1. A device for obtaining a volume related measurement of an article, comprising movable measuring means for measuring each dimension of the article1 signal generating means responsive to movement of the measuring means for generating a signal representative of the distance moved by the measuring means and hence of the dimension of the article, means for storing the generated signals, and means for calculating the volume related measurement of the article in accordance with the stored signals.

2. A device as claimed in claim 1, wherein the movable measuring means comprises at least one rotatable member which can be drawn across the surfaces of the article.

3. A device as claimed in claim 2, further comprising support means, an arm connected to the support means for pivotable movement between first and second positions, the rotatable member being supported for rotation by said arm, and spring means urging the arm towards its first position, the arm being pivotable from its first position towards its second position against the urging force of the spring means by pressing the roller against a surface of the article.

4. A device as claimed in claim 3, further comprising means for detecting pivotable movement of the arm between its first and second positions and between its second and first positions.

5. A device as claimed in claim 4, wherein the detecting means comprises a microswitch.

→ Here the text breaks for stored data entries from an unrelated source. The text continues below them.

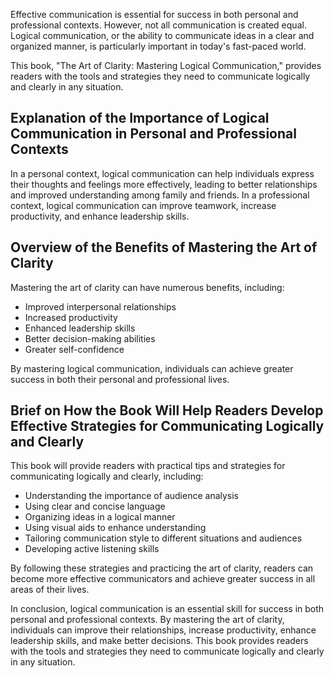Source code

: 
Effective communication is essential for success in both personal and professional contexts. However, not all communication is created equal. Logical communication, or the ability to communicate ideas in a clear and organized manner, is particularly important in today's fast-paced world.

This book, "The Art of Clarity: Mastering Logical Communication," provides readers with the tools and strategies they need to communicate logically and clearly in any situation.

Explanation of the Importance of Logical Communication in Personal and Professional Contexts
--------------------------------------------------------------------------------------------

In a personal context, logical communication can help individuals express their thoughts and feelings more effectively, leading to better relationships and improved understanding among family and friends. In a professional context, logical communication can improve teamwork, increase productivity, and enhance leadership skills.

Overview of the Benefits of Mastering the Art of Clarity
--------------------------------------------------------

Mastering the art of clarity can have numerous benefits, including:

* Improved interpersonal relationships
* Increased productivity
* Enhanced leadership skills
* Better decision-making abilities
* Greater self-confidence

By mastering logical communication, individuals can achieve greater success in both their personal and professional lives.

Brief on How the Book Will Help Readers Develop Effective Strategies for Communicating Logically and Clearly
------------------------------------------------------------------------------------------------------------

This book will provide readers with practical tips and strategies for communicating logically and clearly, including:

* Understanding the importance of audience analysis
* Using clear and concise language
* Organizing ideas in a logical manner
* Using visual aids to enhance understanding
* Tailoring communication style to different situations and audiences
* Developing active listening skills

By following these strategies and practicing the art of clarity, readers can become more effective communicators and achieve greater success in all areas of their lives.

In conclusion, logical communication is an essential skill for success in both personal and professional contexts. By mastering the art of clarity, individuals can improve their relationships, increase productivity, enhance leadership skills, and make better decisions. This book provides readers with the tools and strategies they need to communicate logically and clearly in any situation.
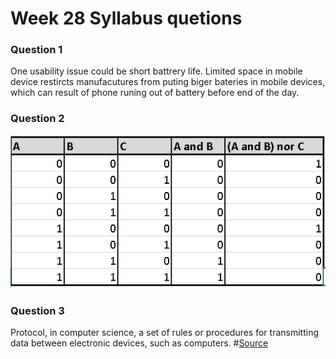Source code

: Week 28 Syllabus quetions
===========================

### Question 1
One usability issue could be short battrery life. Limited space in mobile device restircts manufacutures from puting biger bateries in mobile devices, which can result of phone runing out of battery before end of the day.

### Question 2
![Truth table](truthtable.png)

### Question 3
Protocol, in computer science, a set of rules or procedures for transmitting data between electronic devices, such as computers. #[Source](https://www.britannica.com/technology/protocol-computer-science)
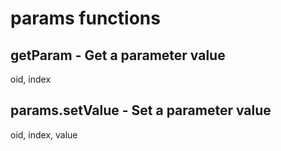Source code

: # params functions

## getParam - Get a parameter value
oid, index

## params.setValue - Set a parameter value
oid, index, value
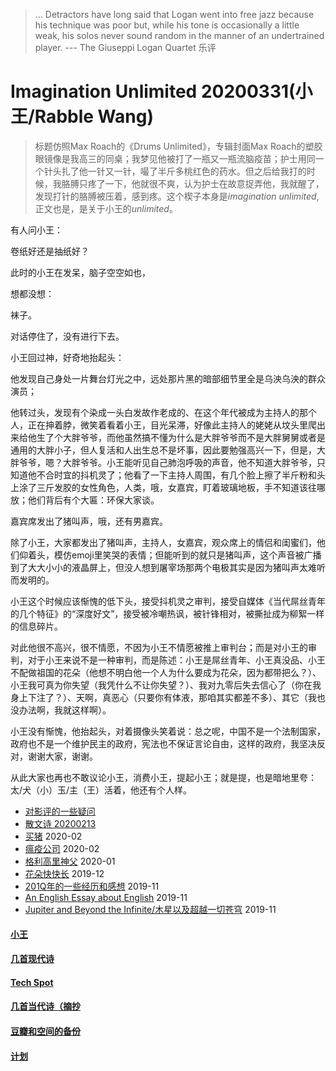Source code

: > ... Detractors have long said that Logan went into free jazz because his technique was poor but, while his tone is occasionally a little weak, his solos never sound random in the manner of an undertrained player. --- The Giuseppi Logan Quartet 乐评

# Imagination Unlimited 20200331(小王/Rabble Wang)

> 标题仿照Max Roach的《Drums Unlimited》，专辑封面Max Roach的塑胶眼镜像是我高三的同桌；我梦见他被打了一瓶又一瓶流脑疫苗；护士用同一个针头扎了他一针又一针，嘬了半斤多桃红色的药水。但之后给我打的时候，我胳膊只疼了一下，他就很不爽，认为护士在故意捉弄他，我就醒了，发现打针的胳膊被压着，感到疼。这个楔子本身是*imagination unlimited*, 正文也是，是关于小王的*unlimited*。

有人问小王：

卷纸好还是抽纸好？

此时的小王在发呆，脑子空空如也，

想都没想：

袜子。

对话停住了，没有进行下去。

小王回过神，好奇地抬起头：

他发现自己身处一片舞台灯光之中，远处那片黑的暗部细节里全是乌泱乌泱的群众演员；

他转过头，发现有个染成一头白发故作老成的、在这个年代被成为主持人的那个人，正在抻着脖，微笑着看着小王，目光呆滞，好像此主持人的姥姥从坟头里爬出来给他生了个大胖爷爷，而他虽然搞不懂为什么是大胖爷爷而不是大胖舅舅或者是通用的大胖小子，但人复活和人出生总不是坏事，因此要勉强高兴一下，但是，大胖爷爷，嗯？大胖爷爷。小王能听见自己肺泡呼吸的声音，他不知道大胖爷爷，只知道他不合时宜的抖机灵了；他看了一下主持人周围，有几个脸上擦了半斤粉和头上涂了三斤发胶的女性角色，人类，哦，女嘉宾，盯着玻璃地板，手不知道该往哪放；他们背后有个大匾：环保大家谈。

嘉宾席发出了猪叫声，哦，还有男嘉宾。

除了小王，大家都发出了猪叫声，主持人，女嘉宾，观众席上的情侣和闺蜜们，他们仰着头，模仿emoji里笑哭的表情；但能听到的就只是猪叫声，这个声音被广播到了大大小小的液晶屏上，但没人想到屠宰场那两个电极其实是因为猪叫声太难听而发明的。

小王这个时候应该惭愧的低下头，接受抖机灵之审判，接受自媒体《当代屌丝青年的几个特征》的“深度好文”，接受被冷嘲热讽，被针锋相对，被撕扯成为柳絮一样的信息碎片。

对此他很不高兴，很不情愿，不因为小王不情愿被推上审判台；而是对小王的审判，对于小王来说不是一种审判，而是陈述：小王是屌丝青年、小王真没品、小王不配做祖国的花朵（他想不明白他一个人为什么要成为花朵，因为都带把么？）、小王我可真为你失望（我凭什么不让你失望？）、我对九零后失去信心了（你在我身上下注了？）、天啊，真恶心（只要你有体液，那咱其实都差不多）、其它（我也没办法啊，我就这样啊）。

小王没有惭愧，他抬起头，对着摄像头笑着说：总之呢，中国不是一个法制国家，政府也不是一个维护民主的政府，宪法也不保证言论自由，这样的政府，我坚决反对，谢谢大家，谢谢。

从此大家也再也不敢议论小王，消费小王，提起小王；就是提，也是暗地里夸：太/犬（小）玉/主（王）活着，他还有个人样。

* [对影评的一些疑问](posts/2020-03-11-mreview.md)
* [散文诗 20200213](posts/2020-02-13-v.md)
* [买猪](posts/2020-02-09-pig.md) 2020-02
* [瘟疫公司](posts/2020-02-02-ncov.md) 2020-02
* [格利高里神父](posts/2020-01-05-hl2.md) 2020-01
* [花朵快快长](posts/2019-12-21-none.md) 2019-12
* [201Q年的一些经历和感想](posts/2019-11-30-q.md) 2019-11
* [An English Essay about English](posts/2019-11-english.md) 2019-11
* [Jupiter and Beyond the Infinite/木星以及超越一切苍穹](posts/2019-11-26-idx.md) 2019-11

#### [小王](index_wang.md)

#### [几首现代诗](index_mverse.md)

#### [Tech Spot](index_tech.md)

#### [几首当代诗（摘抄](contemporary/intro.md)

#### [豆瓣和空间的备份](index_history.md)

#### [计划](posts/plan.md)
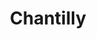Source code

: ---
layout: recette
categories: [recettes]
hidden: true
lang: fr
title: Chantilly
type: base
ingredients: 
  - nom: crème fleurette 
    qte: 500
    unite: mL
  - nom: sucre glace
    qte: 50
    unite: gr
  - nom: vanille liquide
    qte: 1/2
    unite: cuillère à café
preconditions:
  - "Tout doit être froid, donc mettre au congélateur pendant 15 minutes : la crème, le saladier, les fouets du batteur"
etapes:
  - label: Préparation
    details:
      - Mélanger la crème avec le sucre glace et l'extrait de vanille
      - Battre la crème au batteur électrique jusqu'à obtention de la consistence voulue
materiel:
  - batteur électrique
notes:
  - Il faut absolument que la crème liquide ait au moins 30% de matière grasse
---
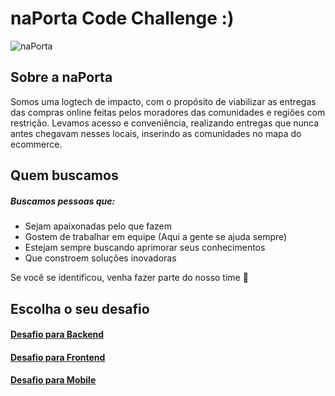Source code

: # naPorta Code Challenge :)

![naPorta](./.github/naporta-logo.svg)

## Sobre a naPorta

Somos uma logtech de impacto, com o propósito de viabilizar as entregas das compras online feitas pelos moradores das comunidades e regiões com restrição. Levamos acesso e conveniência, realizando entregas que nunca antes chegavam nesses locais, inserindo as comunidades no mapa do ecommerce.

## Quem buscamos

##### Buscamos pessoas que:

* Sejam apaixonadas pelo que fazem
* Gostem de trabalhar em equipe (Aqui a gente se ajuda sempre)
* Estejam sempre buscando aprimorar seus conhecimentos
* Que constroem soluções inovadoras 

Se você se identificou, venha fazer parte do nosso time :rocket:

## Escolha o seu desafio

#### [Desafio para Backend](https://github.com/naportabrasil/vagas/tree/master/backend)

#### [Desafio para Frontend](https://github.com/naportabrasil/vagas/tree/master/frontend)

#### [Desafio para Mobile](https://github.com/naportabrasil/vagas/tree/master/mobile)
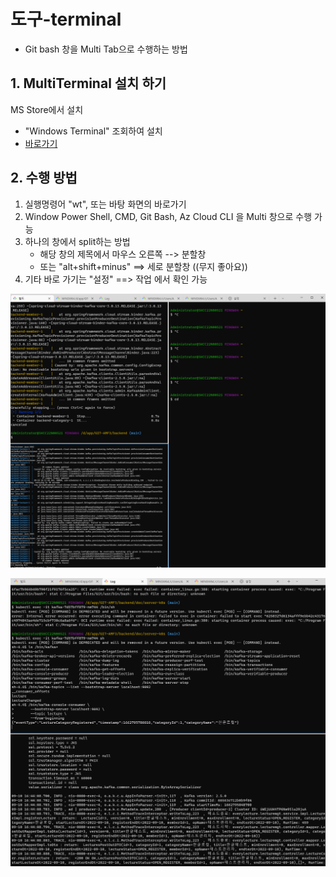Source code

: #  도구-terminal
- Git bash 창을 Multi Tab으로 수행하는 방법
## 1. MultiTerminal 설치 하기
MS Store에서 설치
- "Windows Terminal" 조회하여 설치
- [바로가기](https://apps.microsoft.com/store/detail/windows-terminal/9N0DX20HK701)

## 2. 수행 방법
1. 실행명령어
  "wt", 또는 바탕 화면의 바로가기
2. Window Power Shell, CMD, Git Bash, Az Cloud CLI 을 Multi 창으로 수행 가능
3. 하나의 창에서 split하는 방법
   - 해당 창의 제목에서 마우스 오른쪽 --> 분할창
   - 또는 "alt+shift+minus"  ==> 세로 분할창  ((무지 좋아요))
4. 기타 바로 가기는  "설정" ==> 작업 에서 확인 가능

![](images/terminal-01.png)

![](images/terminal-02.png)

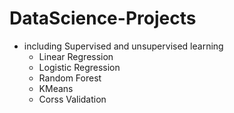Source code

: # DataScience-Projects
- including Supervised and unsupervised learning
    - Linear Regression
    - Logistic Regression
    - Random Forest
    - KMeans
    - Corss Validation
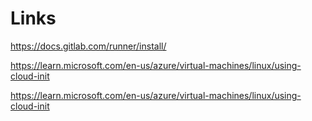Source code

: # Links

https://docs.gitlab.com/runner/install/

https://learn.microsoft.com/en-us/azure/virtual-machines/linux/using-cloud-init

https://learn.microsoft.com/en-us/azure/virtual-machines/linux/using-cloud-init
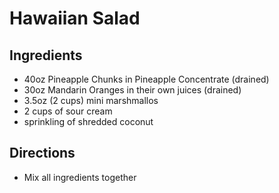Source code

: # Hawaiian Salad

## Ingredients
 - 40oz Pineapple Chunks in Pineapple Concentrate (drained)
 - 30oz Mandarin Oranges in their own juices (drained)
 - 3.5oz (2 cups) mini marshmallos
 - 2 cups of sour cream
 - sprinkling of shredded coconut 
 
 ## Directions
  - Mix all ingredients together
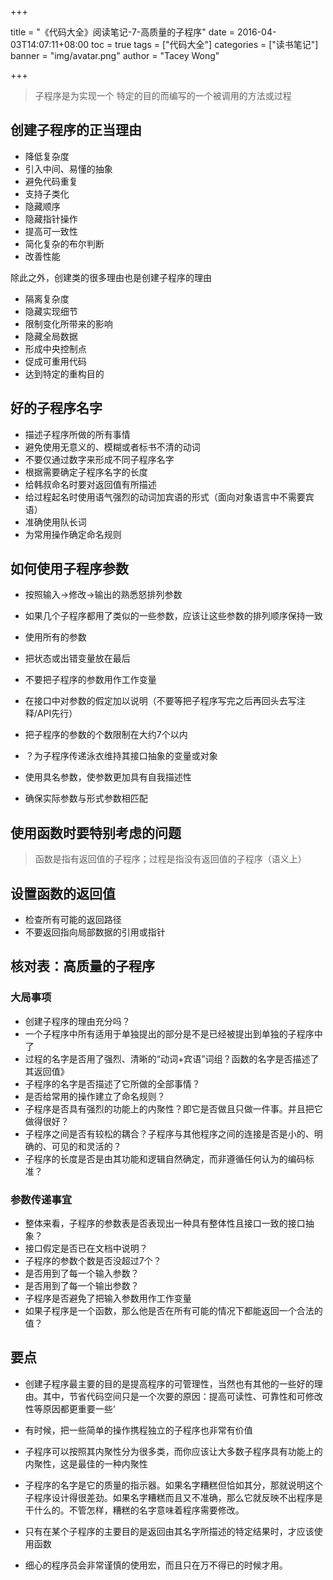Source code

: +++

title = "《代码大全》阅读笔记-7-高质量的子程序"
date = 2016-04-03T14:07:11+08:00
toc = true
tags = ["代码大全"]
categories = ["读书笔记"]
banner = "img/avatar.png"
author = "Tacey Wong"

+++

> 子程序是为实现一个 特定的目的而编写的一个被调用的方法或过程

## 创建子程序的正当理由

+ 降低复杂度
+ 引入中间、易懂的抽象
+ 避免代码重复
+ 支持子类化
+ 隐藏顺序
+ 隐藏指针操作
+ 提高可一致性
+ 简化复杂的布尔判断
+ 改善性能

除此之外，创建类的很多理由也是创建子程序的理由

+ 隔离复杂度
+ 隐藏实现细节
+ 限制变化所带来的影响
+ 隐藏全局数据
+ 形成中央控制点
+ 促成可重用代码
+ 达到特定的重构目的


## 好的子程序名字

+ 描述子程序所做的所有事情
+ 避免使用无意义的、模糊或者标书不清的动词
+ 不要仅通过数字来形成不同子程序名字
+ 根据需要确定子程序名字的长度
+ 给韩叔命名时要对返回值有所描述
+ 给过程起名时使用语气强烈的动词加宾语的形式（面向对象语言中不需要宾语）
+ 准确使用队长词
+ 为常用操作确定命名规则

## 如何使用子程序参数

+ 按照输入->修改->输出的熟悉怒排列参数
+ 如果几个子程序都用了类似的一些参数，应该让这些参数的排列顺序保持一致
+ 使用所有的参数
+ 把状态或出错变量放在最后
+ 不要把子程序的参数用作工作变量

+ 在接口中对参数的假定加以说明（不要等把子程序写完之后再回头去写注释/API先行）
+ 把子程序的参数的个数限制在大约7个以内
+ ？为子程序传递泳衣维持其接口抽象的变量或对象
+ 使用具名参数，使参数更加具有自我描述性
+ 确保实际参数与形式参数相匹配


## 使用函数时要特别考虑的问题

> 函数是指有返回值的子程序；过程是指没有返回值的子程序（语义上）



## 设置函数的返回值

+ 检查所有可能的返回路径
+ 不要返回指向局部数据的引用或指针

## 核对表：高质量的子程序

### 大局事项

+ 创建子程序的理由充分吗？
+ 一个子程序中所有适用于单独提出的部分是不是已经被提出到单独的子程序中了
+ 过程的名字是否用了强烈、清晰的“动词+宾语”词组？函数的名字是否描述了其返回值》
+ 子程序的名字是否描述了它所做的全部事情？
+ 是否给常用的操作建立了命名规则？
+ 子程序是否具有强烈的功能上的内聚性？即它是否做且只做一件事。并且把它做得很好？
+ 子程序之间是否有较松的耦合？子程序与其他程序之间的连接是否是小的、明确的、可见的和灵活的？
+ 子程序的长度是否是由其功能和逻辑自然确定，而非遵循任何认为的编码标准？

### 参数传递事宜
+ 整体来看，子程序的参数表是否表现出一种具有整体性且接口一致的接口抽象？
+ 接口假定是否已在文档中说明？
+ 子程序的参数个数是否没超过7个？
+ 是否用到了每一个输入参数？
+ 是否用到了每一个输出参数？
+ 子程序是否避免了把输入参数用作工作变量
+ 如果子程序是一个函数，那么他是否在所有可能的情况下都能返回一个合法的值？

## 要点

+ 创建子程序最主要的目的是提高程序的可管理性，当然也有其他的一些好的理由。其中，节省代码空间只是一个次要的原因：提高可读性、可靠性和可修改性等原因都更重要一些‘
+ 有时候，把一些简单的操作携程独立的子程序也非常有价值
+ 子程序可以按照其内聚性分为很多类，而你应该让大多数子程序具有功能上的内聚性，这是最佳的一种内聚性
+ 子程序的名字是它的质量的指示器。如果名字糟糕但恰如其分，那就说明这个子程序设计得很差劲。如果名字糟糕而且又不准确，那么它就反映不出程序是干什么的。不管怎样，糟糕的名字意味着程序需要修改。

+ 只有在某个子程序的主要目的是返回由其名字所描述的特定结果时，才应该使用函数
+ 细心的程序员会非常谨慎的使用宏，而且只在万不得已的时候才用。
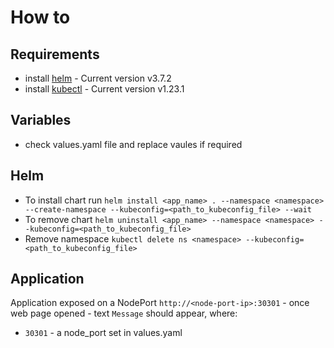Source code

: # How to

## Requirements
 - install [helm](https://helm.sh/docs/intro/install/) - Current version v3.7.2
 - install [kubectl](https://kubernetes.io/docs/tasks/tools/install-kubectl-linux/) - Current version v1.23.1 

## Variables
 - check values.yaml file and replace vaules if required

## Helm
 - To install chart run `helm install <app_name> . --namespace <namespace> --create-namespace --kubeconfig=<path_to_kubeconfig_file> --wait`
 - To remove chart `helm uninstall <app_name> --namespace <namespace> --kubeconfig=<path_to_kubeconfig_file>`
 - Remove namespace `kubectl delete ns <namespace> --kubeconfig=<path_to_kubeconfig_file>`

## Application
Application exposed on a NodePort `http://<node-port-ip>:30301` - once web page opened - text `Message` should appear, where:
 - `30301` - a node_port set in values.yaml
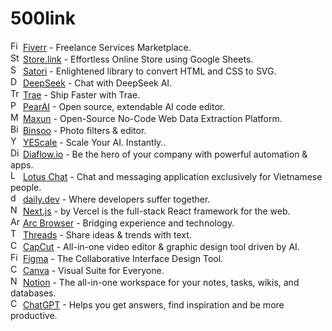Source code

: # 500link
<img width="16" src="https://i.imgur.com/Zf5p3Hk.png" alt="Fiverr"/> [Fiverr](https://tinyhref.com/fiverr) - Freelance Services Marketplace. 
<br/><img width="16" src="https://i.imgur.com/lLFqx34.png" alt="Store.link"/> [Store.link](https://tinyhref.com/store.link) - Effortless Online Store using Google Sheets. 
<br/><img width="16" src="https://i.imgur.com/SjjBGUT.png" alt="Satori"/> [Satori](https://tinyhref.com/satori) - Enlightened library to convert HTML and CSS to SVG. 
<br/><img width="16" src="https://i.imgur.com/ebTW2Oq.png" alt="DeepSeek"/> [DeepSeek](https://tinyhref.com/deepseek) - Chat with DeepSeek AI. 
<br/><img width="16" src="https://i.imgur.com/YTMBMXC.png" alt="Trae"/> [Trae](https://tinyhref.com/trae) - Ship Faster with Trae. 
<br/><img width="16" src="https://i.imgur.com/tal6wNl.png" alt="PearAI"/> [PearAI](https://tinyhref.com/pearai) - Open source, extendable AI code editor. 
<br/><img width="16" src="https://i.imgur.com/umJB5tM.png" alt="Maxun"/> [Maxun](https://tinyhref.com/maxun) - Open-Source No-Code Web Data Extraction Platform. 
<br/><img width="16" src="https://i.imgur.com/GtwsHvB.jpeg" alt="Binsoo"/> [Binsoo](https://tinyhref.com/binsoo) - Photo filters &amp; editor. 
<br/><img width="16" src="https://i.imgur.com/gpoybl3.jpeg" alt="YEScale"/> [YEScale](https://tinyhref.com/yescale) - Scale Your AI. Instantly.. 
<br/><img width="16" src="https://i.imgur.com/BU156hf.gif" alt="Diaflow.io"/> [Diaflow.io](https://tinyhref.com/diaflow) - Be the hero of your company with powerful automation &amp; apps. 
<br/><img width="16" src="https://i.imgur.com/Imzg8Lv.png" alt="Lotus Chat"/> [Lotus Chat](https://tinyhref.com/lotuschat) - Chat and messaging application exclusively for Vietnamese people. 
<br/><img width="16" src="https://i.imgur.com/G1IX8Cd.png" alt="daily.dev"/> [daily.dev](https://tinyhref.com/daily-dev) - Where developers suffer together. 
<br/><img width="16" src="https://i.imgur.com/cAeBStc.png" alt="Next.js"/> [Next.js](https://tinyhref.com/nextjs) - by Vercel is the full-stack React framework for the web. 
<br/><img width="16" src="https://i.imgur.com/LRHxdYd.jpeg" alt="Arc Browser"/> [Arc Browser](https://tinyhref.com/arc-browser) - Bridging experience and technology. 
<br/><img width="16" src="https://i.imgur.com/IBPDttk.png" alt="Threads"/> [Threads](https://tinyhref.com/threads) - Share ideas &amp; trends with text. 
<br/><img width="16" src="https://i.imgur.com/flNuwaP.png" alt="CapCut"/> [CapCut](https://tinyhref.com/capcut) - All-in-one video editor &amp; graphic design tool driven by AI. 
<br/><img width="16" src="https://i.imgur.com/25mnkzJ.png" alt="Figma"/> [Figma](https://tinyhref.com/figma) - The Collaborative Interface Design Tool. 
<br/><img width="16" src="https://i.imgur.com/DCXLu8x.jpeg" alt="Canva"/> [Canva](https://tinyhref.com/canva) - Visual Suite for Everyone. 
<br/><img width="16" src="https://i.imgur.com/u8dRWfg.png" alt="Notion"/> [Notion](https://tinyhref.com/notion) - The all-in-one workspace for your notes, tasks, wikis, and databases. 
<br/><img width="16" src="https://i.imgur.com/vKddPK2.png" alt="ChatGPT"/> [ChatGPT](https://tinyhref.com/chatgpt) - Helps you get answers, find inspiration and be more productive. 
<br/>
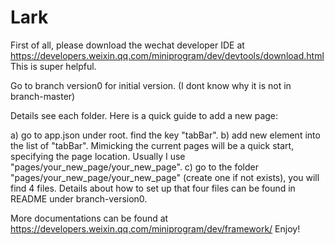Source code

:# Lark

First of all, please download the wechat developer IDE at https://developers.weixin.qq.com/miniprogram/dev/devtools/download.html
This is super helpful.

Go to branch version0 for initial version. (I dont know why it is not in branch-master)

Details see each folder. Here is a quick guide to add a new page:

a) go to app.json under root. find the key "tabBar".
b) add new element into the list of "tabBar". Mimicking the current pages will be a quick start, specifying the page location. Usually I use "pages/your_new_page/your_new_page".
c) go to the folder "pages/your_new_page/your_new_page" (create one if not exists), you will find 4 files. Details about how to set up that four files can be found in README under branch-version0.

More documentations can be found at https://developers.weixin.qq.com/miniprogram/dev/framework/
Enjoy!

6. A device as claimed in any one of the preceding claims, wherein the signal generating means comprises a light source, a light sensor, and a member which is provided with a plurality of transparent or translucent windows and which is movable between the light source and the light sensor.

7. A device as claimed in claim 6, wherein the movable member is a rotatable disc.

8. A device as claimed in any one of the preceding claims, wherein a step up gear train is provided between the movable measuring means and the signal generating means.

9. A device as claimed in any one of the preceding claims, provided in a hand holdable body.

10. A device as claimed in claim 9, wherein the body comprises a first body part housing the signal generating means, the storing means and the calculating means and a second body part supporting the movable measuring means, the second body part being detachable from the first body part for ease of replacement.

11. A device as claimed in claim 9 or claim 10, wherein the body includes a battery compartment.

12. A device as claimed in any one of the preceding claims, further comprising a display for displaying each dimension of the article and the volume related measurement of the article.

13. A device as claimed in claim 12, further comprising means whereby an operator can enter a signal confirming that a dimensional measurement is to be accepted.

14. A device as claimed in claim 12 or claim 13, further comprising means whereby an operator can cancel a dimensional measurement.

15. A device as claimed in any one of the preceding claims, further comprising means for reviewing the dimensions of the last article measured at the completion of a measuring operation.

16. A device as claimed in any one of the preceding claims, further comprises means for providing statistical information on a plurality of articles measured.

17. A device as claimed in any one of the preceding claims, wherein the volume related measurement is the dimensional weight of the article.

18. A device for obtaining a volume related measurement of an article, substantially as hereinbefore described with reference to the accompanying drawings.